* EXERCISE:
Go to the line containing "- Report 11" in the records below and print it and every following line exactly, on through the line containing "- Run a proper analysis to send to Ade", then stop.

* THE DATA:
%%
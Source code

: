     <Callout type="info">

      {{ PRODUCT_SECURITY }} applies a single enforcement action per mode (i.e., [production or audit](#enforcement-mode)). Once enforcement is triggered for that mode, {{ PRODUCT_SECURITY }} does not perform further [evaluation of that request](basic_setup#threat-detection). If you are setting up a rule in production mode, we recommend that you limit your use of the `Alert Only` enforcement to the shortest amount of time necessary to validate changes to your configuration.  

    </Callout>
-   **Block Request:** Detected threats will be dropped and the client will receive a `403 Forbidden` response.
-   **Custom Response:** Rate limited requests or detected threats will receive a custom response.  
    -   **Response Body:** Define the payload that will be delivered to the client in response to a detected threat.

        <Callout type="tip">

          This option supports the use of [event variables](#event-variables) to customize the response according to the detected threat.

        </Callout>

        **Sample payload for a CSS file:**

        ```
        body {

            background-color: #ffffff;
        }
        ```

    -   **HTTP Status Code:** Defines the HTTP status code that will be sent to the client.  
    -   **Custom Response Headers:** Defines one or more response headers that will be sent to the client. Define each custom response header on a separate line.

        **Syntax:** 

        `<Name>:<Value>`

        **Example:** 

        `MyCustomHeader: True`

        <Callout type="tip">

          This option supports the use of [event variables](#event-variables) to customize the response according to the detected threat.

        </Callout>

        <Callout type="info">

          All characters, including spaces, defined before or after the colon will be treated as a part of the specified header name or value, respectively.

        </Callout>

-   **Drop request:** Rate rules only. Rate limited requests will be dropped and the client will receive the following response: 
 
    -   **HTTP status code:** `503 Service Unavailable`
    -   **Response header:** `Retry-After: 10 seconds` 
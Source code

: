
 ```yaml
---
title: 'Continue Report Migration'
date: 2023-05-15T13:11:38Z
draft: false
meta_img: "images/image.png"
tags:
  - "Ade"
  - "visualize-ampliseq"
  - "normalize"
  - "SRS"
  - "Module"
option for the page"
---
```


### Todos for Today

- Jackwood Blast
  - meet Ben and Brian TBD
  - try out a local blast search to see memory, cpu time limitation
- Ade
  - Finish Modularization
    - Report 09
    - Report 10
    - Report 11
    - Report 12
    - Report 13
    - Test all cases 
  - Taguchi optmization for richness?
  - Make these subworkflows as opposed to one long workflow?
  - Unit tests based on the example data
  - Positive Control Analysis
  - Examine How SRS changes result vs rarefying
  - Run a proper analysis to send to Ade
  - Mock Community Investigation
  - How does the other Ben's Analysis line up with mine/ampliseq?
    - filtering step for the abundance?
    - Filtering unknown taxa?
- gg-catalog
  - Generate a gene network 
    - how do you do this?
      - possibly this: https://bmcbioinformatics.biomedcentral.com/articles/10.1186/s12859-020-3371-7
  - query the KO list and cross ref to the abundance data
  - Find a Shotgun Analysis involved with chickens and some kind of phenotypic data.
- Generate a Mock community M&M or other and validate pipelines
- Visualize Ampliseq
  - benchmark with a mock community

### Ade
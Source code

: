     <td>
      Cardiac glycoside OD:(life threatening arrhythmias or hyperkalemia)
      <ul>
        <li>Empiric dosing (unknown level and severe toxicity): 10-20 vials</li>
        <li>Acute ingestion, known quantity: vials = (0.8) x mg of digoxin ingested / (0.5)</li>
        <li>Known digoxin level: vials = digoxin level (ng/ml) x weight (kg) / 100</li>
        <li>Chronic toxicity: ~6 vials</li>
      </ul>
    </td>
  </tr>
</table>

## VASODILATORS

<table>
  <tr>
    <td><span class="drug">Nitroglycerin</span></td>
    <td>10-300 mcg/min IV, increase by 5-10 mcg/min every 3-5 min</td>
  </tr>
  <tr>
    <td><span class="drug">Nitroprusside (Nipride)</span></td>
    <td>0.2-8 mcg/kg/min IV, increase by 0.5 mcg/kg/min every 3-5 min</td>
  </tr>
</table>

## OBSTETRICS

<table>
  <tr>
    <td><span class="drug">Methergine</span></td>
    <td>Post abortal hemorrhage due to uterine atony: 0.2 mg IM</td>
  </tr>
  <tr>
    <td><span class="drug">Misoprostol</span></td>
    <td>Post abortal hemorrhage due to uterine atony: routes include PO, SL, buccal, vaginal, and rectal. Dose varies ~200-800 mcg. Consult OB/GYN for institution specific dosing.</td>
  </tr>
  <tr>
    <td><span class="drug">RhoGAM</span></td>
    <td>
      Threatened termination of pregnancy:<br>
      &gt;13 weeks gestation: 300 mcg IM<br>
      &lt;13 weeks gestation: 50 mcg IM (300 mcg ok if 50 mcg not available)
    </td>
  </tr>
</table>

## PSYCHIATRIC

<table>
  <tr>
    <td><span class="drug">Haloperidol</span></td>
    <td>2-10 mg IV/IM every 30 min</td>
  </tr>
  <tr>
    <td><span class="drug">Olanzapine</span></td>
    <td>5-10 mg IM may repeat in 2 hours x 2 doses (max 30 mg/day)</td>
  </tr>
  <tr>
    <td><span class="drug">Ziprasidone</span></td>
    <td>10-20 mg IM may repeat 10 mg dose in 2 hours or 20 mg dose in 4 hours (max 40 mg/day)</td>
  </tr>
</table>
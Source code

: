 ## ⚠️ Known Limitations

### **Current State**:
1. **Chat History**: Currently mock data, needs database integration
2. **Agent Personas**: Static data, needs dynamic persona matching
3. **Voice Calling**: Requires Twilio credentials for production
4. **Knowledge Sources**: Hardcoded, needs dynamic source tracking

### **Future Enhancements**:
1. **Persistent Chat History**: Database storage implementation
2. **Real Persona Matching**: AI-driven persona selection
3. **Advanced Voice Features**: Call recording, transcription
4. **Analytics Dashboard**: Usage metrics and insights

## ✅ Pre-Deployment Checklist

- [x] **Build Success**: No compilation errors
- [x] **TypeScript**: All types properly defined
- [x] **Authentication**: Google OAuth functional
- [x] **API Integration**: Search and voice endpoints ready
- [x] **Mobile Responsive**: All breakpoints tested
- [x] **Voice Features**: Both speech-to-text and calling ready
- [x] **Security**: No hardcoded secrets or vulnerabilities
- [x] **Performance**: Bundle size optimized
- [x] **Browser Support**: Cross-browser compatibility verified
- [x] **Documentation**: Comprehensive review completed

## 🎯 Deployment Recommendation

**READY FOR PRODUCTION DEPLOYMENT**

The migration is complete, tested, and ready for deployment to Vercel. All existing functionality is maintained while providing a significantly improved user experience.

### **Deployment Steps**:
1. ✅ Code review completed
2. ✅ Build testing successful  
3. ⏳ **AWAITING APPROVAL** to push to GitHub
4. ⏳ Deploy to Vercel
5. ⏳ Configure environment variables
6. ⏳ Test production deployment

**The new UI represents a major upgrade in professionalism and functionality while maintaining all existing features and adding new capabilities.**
%%
* EXERCISE OUTPUT:
    - Report 11
    - Report 12
    - Report 13
    - Test all cases 
  - Taguchi optmization for richness?
  - Make these subworkflows as opposed to one long workflow?
  - Unit tests based on the example data
  - Positive Control Analysis
  - Examine How SRS changes result vs rarefying
  - Run a proper analysis to send to Ade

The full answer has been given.